LXD is a narrative about a group of heroes battling evil through dance, bringing together new talent largely identified by a phenomenally successful social network campaign.

Every episode made it to the top 10 of Hulu in the US, beating movies with multi-media advertising budgets. Its worldwide reach has been similarly successful with the capturing of key 18-35 audiences making it of particular interest.

Tommy Pallotta’s Submarine, through its work on Richard Linklater’s A Scanner Darkly, was similarly able to show how a smart cross-media campaign could make a big impact at a fraction of the cost of conventional media marketing. Allowing consumers to remix trailers was a particular story.

But Pallotta, in his cross-media documentary Collapsus: The Energy Risk Conspiracy, was able to show how multi-platform releasing could bring new audiences to documentary.

Bringing young audiences to serious subjects and to engage a broad audience for documentary was similarly demonstrated by environmental interactive documentary project Waterlife (presented by Rob McLaughlin, of the National Film Board of Canada), and Prison Valley (Joel Ronez, Arte).

In each case, the storytellers were looking to find ways to reach audiences who traditional media has failed to engage. In each, multiple points of entry were created in highly interactive story environments.

It took the central theme and gave ownership to the audience.

Evolution of an art form

For Maureen McHugh, what we are seeing is not the reinvention of an old media but the creation of a new one.

This “naïve” new form is in its infancy – arguably only a decade old. “We are still on the verge of a breakthrough into the mass media and the problem is that we still don’t really know what this art form is.”

She articulated a central theme of the forum, that creative storytellers and the audiences they attracted were making up the rules as they went along.

But there are clear unifying factors: the multiple platforms, the fact that content is tied to person rather than location; and an interactive relationship with audiences.

She said these new forms were unlikely to kill existing media but they would marginalise them – just as happened to the stage with the advent of film.

Currently, part of the problem for cross-media development was that it was still too tied to the earlier art forms, including videogames and film, following a lead in creativity and business that were unsuitable. She noted that screenwriters rarely made good cross-media writers, for example, because they were tied to the “excrutiatingly formal” conventions of the screenplay.

“We need a different range of skills…writers who can change gears really fast,” said McHugh.

But cross-media is beginning to find its feet.

One of the real pioneers in the field, Lance Weiler, said we should not lose sight of the fact that these are exciting times with new opportunities.

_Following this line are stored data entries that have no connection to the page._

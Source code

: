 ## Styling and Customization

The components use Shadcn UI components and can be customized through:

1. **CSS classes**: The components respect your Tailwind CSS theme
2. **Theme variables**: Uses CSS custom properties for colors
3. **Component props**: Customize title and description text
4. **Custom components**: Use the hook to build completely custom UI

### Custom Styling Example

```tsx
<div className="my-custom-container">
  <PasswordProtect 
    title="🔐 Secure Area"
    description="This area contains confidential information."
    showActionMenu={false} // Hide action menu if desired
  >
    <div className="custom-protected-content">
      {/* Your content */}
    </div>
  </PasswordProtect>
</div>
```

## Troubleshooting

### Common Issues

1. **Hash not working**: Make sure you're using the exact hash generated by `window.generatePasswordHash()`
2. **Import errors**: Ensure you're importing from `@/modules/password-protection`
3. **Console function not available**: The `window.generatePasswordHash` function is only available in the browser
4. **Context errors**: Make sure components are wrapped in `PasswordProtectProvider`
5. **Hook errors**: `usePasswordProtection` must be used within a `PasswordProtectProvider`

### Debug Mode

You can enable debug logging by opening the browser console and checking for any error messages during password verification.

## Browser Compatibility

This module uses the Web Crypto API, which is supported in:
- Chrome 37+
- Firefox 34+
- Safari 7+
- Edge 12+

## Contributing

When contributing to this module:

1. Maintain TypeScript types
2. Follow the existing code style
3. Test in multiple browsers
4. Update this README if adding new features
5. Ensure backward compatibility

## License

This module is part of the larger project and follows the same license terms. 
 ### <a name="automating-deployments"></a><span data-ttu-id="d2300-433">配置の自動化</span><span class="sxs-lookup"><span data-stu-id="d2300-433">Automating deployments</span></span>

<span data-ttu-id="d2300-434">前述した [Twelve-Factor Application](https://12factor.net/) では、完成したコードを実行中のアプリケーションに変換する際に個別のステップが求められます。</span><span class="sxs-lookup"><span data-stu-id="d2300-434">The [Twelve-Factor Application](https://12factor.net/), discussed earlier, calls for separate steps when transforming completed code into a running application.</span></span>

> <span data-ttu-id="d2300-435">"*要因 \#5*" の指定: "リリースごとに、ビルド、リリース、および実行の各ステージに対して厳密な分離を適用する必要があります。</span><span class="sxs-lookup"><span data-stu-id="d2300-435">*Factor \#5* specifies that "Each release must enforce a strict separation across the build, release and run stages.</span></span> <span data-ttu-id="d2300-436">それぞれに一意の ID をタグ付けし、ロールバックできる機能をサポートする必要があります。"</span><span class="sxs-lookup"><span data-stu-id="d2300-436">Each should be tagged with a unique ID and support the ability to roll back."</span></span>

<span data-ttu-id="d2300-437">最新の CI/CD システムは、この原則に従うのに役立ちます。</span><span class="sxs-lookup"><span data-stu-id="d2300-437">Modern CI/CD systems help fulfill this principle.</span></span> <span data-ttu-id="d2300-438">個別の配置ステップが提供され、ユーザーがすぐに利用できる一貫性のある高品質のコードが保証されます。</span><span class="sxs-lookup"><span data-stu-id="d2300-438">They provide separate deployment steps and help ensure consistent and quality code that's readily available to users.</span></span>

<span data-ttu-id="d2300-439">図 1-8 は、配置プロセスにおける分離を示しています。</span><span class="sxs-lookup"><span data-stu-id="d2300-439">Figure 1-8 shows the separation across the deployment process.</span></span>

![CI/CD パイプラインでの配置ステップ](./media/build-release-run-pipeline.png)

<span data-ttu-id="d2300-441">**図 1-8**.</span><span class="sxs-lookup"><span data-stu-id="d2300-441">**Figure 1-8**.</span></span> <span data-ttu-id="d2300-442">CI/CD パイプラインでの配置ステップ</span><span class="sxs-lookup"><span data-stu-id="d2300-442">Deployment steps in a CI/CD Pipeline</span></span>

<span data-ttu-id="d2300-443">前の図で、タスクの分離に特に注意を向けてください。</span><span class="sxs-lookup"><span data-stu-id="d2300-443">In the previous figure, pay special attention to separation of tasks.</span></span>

Weiler calls himself a “story architect” and sees the essential starting point as an original vision for the story “a theme , a story I am dying to tell.”

The trick is then to leave room for interactive engagement – a universe for the story with room for people can bring their own ideas.

“We are in a wonderful time because stories will not only have more platforms but more means to make a social connection,”

New tools will provide new opportunities (and Power to the Pixel saw a demonstration of the clickable video service Wirewax).

Weiler has been consistently at the forefront of seeing the opportunities new technologies represent – geolocation, for example, plays a big part in his latest project Pandemic.

“It is really important to look at the technology creatively, how it can enhance what you do and really service the story.”

This new world has been divided into different levels of engagement – roughly speaking 5% producers, 20% players and 75% passives.

But he believes that advances in technology, in social engagement and in cross-media thinking have the potential to create more active audiences.

The challenges are clear enough but for Weiler, one of the strengths of this emerging medium is that no one needs to face the learning curve alone.

The future is being built on engagement and sharing – and the Power to the Pixel London Forum is a good a place to see it in action.